Basicamente, a proposta seria antecipar o direito ao benefício à idade de 62 anos para ambos os sexos, concedendo valores progressivamente maiores até os 68 anos, quando o beneficiário passaria a receber o equivalente a 1 SM. Entre 62 e 64 anos, o beneficiário receberia R$ 400,00; entre 64 e 66 anos, receberia R$ 500,00 e entre 66 e 68 anos, receberia R$ 600,00. O montante nominal recebido ao longo da vida seria praticamente o mesmo (em todos os casos, ele é ligeiramente maior, 0,3% maior). Mas o mais interessante é que em termos reais – considerando uma taxa de desconto de 6% ao ano – a renda total recebida por esse indivíduo será 2% maior.
Em economia há um princípio – e que deveria ser aplicável a todos aqueles que têm bom senso – que diz que, se uma medida não piora a situação de ninguém – e o que acabamos de mostrar é exatamente isso – e melhora a situação de pelo menos um indivíduo, ela é preferível ao “status quo”. Nesse caso, a proposta formulada não melhora a situação de apenas um indivíduo, mas de todos aqueles potenciais candidatos ao BPC. E tem a virtude de ser neutra sob a ótica fiscal.
Caberá ao governo e suas lideranças entenderem as virtudes da iniciativa apresentada na PEC, enfrentar o debate, desmascarar pretensos defensores dos pobres e fazer aprovar a medida, ainda que com ajustes, como os que aqui apresentei.
[1] Esse exemplo foi extraído (e simplificado) do Livro Demografia a ameaça invisível, produzido em coautoria com Fabio Giambiagi, Cap. 13.
[2] É por isso que as alegações, no calor das disputas políticas, de que haveria grupos ou pessoas “contra os pobres” são em geral muito mais apelativas do que racionais.

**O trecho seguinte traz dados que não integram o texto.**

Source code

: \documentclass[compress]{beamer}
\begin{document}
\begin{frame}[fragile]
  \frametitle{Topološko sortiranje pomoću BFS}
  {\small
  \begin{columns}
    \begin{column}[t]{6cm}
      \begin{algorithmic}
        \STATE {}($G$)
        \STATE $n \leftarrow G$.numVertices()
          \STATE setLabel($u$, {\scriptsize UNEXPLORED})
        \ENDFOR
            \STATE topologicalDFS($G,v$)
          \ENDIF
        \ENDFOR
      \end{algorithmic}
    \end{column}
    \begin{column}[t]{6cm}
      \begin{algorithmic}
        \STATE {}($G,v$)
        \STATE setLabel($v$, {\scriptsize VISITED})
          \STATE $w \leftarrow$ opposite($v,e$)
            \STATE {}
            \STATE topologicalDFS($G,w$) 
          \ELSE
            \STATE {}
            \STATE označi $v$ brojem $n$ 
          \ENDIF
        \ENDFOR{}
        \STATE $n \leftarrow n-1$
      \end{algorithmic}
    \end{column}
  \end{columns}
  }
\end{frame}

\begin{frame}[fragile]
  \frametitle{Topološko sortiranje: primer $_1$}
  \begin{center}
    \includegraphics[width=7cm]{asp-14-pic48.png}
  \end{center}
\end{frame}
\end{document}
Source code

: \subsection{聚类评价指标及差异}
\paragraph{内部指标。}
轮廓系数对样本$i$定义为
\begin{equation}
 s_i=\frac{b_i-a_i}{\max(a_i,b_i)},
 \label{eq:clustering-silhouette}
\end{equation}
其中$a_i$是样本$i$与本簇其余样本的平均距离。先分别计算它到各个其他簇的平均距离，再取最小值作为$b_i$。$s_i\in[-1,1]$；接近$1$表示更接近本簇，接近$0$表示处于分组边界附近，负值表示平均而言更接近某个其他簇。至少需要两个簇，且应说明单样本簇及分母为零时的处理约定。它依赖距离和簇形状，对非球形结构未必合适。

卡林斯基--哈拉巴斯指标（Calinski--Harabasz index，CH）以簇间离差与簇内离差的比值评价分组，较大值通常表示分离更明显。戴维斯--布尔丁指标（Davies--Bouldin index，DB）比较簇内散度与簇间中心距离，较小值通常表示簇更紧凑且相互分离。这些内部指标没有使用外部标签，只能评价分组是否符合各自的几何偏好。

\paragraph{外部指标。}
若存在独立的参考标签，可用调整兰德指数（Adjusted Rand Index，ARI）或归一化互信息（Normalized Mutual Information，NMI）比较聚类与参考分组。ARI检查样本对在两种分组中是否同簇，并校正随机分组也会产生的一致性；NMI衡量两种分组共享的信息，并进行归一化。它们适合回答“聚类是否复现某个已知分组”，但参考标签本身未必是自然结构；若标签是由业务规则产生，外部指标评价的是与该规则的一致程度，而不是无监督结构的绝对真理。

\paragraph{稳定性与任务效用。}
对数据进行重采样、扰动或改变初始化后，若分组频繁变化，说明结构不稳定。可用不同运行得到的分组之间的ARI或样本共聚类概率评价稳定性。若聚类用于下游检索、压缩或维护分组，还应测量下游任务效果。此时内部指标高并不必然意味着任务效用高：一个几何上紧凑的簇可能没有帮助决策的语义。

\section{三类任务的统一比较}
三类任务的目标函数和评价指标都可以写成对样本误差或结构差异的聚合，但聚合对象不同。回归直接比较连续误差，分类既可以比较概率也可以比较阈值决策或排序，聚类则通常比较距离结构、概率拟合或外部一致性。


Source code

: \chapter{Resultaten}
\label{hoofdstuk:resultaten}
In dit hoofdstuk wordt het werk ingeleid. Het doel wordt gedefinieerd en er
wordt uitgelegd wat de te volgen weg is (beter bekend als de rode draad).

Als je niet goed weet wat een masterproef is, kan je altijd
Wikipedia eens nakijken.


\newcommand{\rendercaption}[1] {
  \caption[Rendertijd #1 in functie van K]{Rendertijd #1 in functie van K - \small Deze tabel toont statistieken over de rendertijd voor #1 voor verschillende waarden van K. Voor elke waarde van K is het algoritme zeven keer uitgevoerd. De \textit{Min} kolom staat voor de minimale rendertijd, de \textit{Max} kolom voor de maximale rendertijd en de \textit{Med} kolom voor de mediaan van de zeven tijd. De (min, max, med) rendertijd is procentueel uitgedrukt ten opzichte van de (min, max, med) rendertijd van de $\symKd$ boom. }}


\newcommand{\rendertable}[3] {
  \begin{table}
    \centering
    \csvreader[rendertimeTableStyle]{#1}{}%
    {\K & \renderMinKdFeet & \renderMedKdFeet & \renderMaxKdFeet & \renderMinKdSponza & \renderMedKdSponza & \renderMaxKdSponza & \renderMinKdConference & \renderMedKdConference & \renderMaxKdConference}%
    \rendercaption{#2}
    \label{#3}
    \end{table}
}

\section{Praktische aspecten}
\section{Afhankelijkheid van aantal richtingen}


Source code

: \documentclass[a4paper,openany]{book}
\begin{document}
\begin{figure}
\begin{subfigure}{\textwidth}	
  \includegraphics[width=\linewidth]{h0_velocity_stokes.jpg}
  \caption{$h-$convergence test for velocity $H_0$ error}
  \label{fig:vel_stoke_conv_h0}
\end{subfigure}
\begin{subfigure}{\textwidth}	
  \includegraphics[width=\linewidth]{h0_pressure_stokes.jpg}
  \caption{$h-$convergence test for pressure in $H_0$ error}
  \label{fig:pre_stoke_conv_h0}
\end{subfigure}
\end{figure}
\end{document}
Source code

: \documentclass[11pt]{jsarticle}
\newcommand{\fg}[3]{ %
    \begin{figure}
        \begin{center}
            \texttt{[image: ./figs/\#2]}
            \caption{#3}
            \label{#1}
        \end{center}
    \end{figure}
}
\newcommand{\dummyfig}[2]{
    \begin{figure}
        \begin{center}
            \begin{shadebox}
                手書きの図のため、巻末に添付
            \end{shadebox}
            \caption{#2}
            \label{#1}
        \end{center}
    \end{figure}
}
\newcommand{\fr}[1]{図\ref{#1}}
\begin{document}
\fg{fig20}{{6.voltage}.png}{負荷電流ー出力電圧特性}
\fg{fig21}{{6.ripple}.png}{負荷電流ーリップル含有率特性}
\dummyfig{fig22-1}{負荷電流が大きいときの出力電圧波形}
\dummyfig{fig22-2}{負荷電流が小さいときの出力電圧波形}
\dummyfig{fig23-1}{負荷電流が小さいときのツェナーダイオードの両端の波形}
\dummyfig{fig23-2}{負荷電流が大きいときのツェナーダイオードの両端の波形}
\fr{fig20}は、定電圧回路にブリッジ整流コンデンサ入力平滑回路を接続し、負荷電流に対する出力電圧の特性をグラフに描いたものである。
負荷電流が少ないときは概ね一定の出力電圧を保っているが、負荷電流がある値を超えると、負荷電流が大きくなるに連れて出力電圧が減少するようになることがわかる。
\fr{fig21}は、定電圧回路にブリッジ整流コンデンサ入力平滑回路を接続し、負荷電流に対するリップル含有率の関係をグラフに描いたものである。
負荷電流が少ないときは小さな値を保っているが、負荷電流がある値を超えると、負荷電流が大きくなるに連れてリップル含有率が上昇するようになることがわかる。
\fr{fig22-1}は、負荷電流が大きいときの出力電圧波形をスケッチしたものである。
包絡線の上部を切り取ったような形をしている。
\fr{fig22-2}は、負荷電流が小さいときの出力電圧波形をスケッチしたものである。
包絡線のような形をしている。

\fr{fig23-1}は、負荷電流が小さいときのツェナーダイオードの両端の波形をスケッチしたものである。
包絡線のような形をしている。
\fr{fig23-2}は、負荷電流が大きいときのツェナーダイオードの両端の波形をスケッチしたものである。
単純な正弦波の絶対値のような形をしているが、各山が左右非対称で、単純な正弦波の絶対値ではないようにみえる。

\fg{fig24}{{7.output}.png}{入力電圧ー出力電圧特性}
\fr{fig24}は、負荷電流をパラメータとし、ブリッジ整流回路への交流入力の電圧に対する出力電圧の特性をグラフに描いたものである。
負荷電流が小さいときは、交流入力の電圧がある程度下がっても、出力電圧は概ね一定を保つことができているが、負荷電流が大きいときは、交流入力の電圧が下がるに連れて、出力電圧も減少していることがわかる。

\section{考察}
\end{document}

Vale, a propósito, lembrar a frase do policial Javert a Monsieur Madeleine, na magnífica obra “Os Miseráveis”, de Vítor Hugo: “Que fácil é ser bom. O difícil é ser justo”. Mario Vargas Llosa, já no final século XX, na análise do livro de Vítor Hugo, em “La tentación de lo imposible”, iria destacar o fundo do dilema de alguns dos grandes dramas humanos, em situações nas quais o Bem e o Mal não podem ser rigidamente separados e reconhecidos entre si.
[3] Dados de dezembro de 2017 do Anuário Estatístico da Previdência Social.
[4] Transferências entre membros de famílias que não moram no mesmo domicílio não são detectadas pela Pnad.
[5] Define-se como “deficiência de renda” a distância entre a renda “per capita” desse grupo e uma linha de pobreza ou de extrema pobreza.